Though this list of capabilities may appear impressive, printing limitations ("this is not permitted", "this won't work") and the inferior quality of printed material were nevertheless constant sources of disappointment for designers. Bureau designer Lidija Glinskienė's recollections of that that period are rather telling:
 
The unhappiest day would be the one on which you'd actually see the printed version of your design project. Interview with Lidija Glinskienė, recorded by Karolina Jakaitė, October 15, 2010.
 
High-quality printing and paper was usually reserved for export products or samples intended for display in foreign exhibitions, and even these were usually sent for printing abroad, to Finland or France.
 
Lidija Glinskienė's remark about her "unhappiest day" also aptly describes the story behind the Bureau's closing.
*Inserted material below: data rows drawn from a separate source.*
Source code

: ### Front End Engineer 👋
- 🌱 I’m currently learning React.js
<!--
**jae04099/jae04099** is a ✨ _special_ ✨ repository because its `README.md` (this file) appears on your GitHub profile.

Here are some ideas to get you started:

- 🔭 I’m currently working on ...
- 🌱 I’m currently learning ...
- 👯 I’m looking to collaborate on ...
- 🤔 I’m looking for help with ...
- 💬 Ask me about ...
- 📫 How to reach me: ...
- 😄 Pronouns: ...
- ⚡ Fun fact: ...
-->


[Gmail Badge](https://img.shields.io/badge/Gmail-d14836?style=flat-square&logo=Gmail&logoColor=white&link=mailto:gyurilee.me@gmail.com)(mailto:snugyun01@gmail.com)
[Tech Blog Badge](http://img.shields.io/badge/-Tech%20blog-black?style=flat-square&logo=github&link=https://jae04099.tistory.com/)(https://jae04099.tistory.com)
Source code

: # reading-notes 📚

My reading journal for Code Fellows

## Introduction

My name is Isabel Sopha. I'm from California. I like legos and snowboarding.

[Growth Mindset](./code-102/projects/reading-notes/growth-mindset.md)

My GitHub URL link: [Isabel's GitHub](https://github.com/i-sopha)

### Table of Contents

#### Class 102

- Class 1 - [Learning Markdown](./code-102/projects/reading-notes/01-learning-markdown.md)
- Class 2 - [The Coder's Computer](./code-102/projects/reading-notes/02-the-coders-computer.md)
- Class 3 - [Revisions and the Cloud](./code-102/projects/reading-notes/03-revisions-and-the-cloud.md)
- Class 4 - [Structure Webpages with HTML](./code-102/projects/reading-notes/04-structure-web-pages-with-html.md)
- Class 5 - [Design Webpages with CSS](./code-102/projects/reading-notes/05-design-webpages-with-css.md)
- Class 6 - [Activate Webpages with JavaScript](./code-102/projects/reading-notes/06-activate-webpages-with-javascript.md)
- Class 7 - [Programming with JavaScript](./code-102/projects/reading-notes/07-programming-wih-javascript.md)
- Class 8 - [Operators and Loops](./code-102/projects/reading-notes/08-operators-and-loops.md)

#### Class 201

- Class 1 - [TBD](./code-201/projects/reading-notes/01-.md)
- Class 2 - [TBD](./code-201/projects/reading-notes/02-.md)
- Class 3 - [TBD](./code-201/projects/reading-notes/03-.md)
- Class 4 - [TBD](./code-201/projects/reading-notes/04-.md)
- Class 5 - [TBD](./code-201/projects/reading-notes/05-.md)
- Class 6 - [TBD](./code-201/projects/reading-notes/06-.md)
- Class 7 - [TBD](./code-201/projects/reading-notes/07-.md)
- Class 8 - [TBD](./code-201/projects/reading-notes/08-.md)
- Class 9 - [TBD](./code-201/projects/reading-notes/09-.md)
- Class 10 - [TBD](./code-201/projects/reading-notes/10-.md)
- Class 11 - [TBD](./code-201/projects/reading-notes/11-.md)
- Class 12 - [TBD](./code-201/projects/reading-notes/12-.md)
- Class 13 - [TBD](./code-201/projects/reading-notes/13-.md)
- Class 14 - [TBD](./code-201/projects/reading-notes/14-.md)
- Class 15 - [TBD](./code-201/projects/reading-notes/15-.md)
Throughout its history, the agency went through several reorganizations, each time undergoing a change in name, legal or organizational form, jurisidiction, structure, and leadership. The Bureau's longest-serving name, toward the end of the 1960s, was the Experimental Artistic Construction Bureau, known by its Lithuanian acronym EMKB.
 
Starting in 1971, enterprises under the jurisdiction of local ministries in Soviet Lithuania began consolidating and growing in size. Following this trend, the EMKB was reorganized once again in 1975, folded into the newly established Vilnis Container and Packaging Industrial Association and its leading polygraphic printing company. When the Vilnis Association was liquidated in 1991, all of the Bureau's archives and methodological laboratory materials were lost. Since 1995, the former offices of the Bureau have been occupied by a private corporation, AB Grafobal Vilnius, which lists as part of its history a brief mention of the founding, liquidation, and privatization of the Experimental Artistic Construction Bureau.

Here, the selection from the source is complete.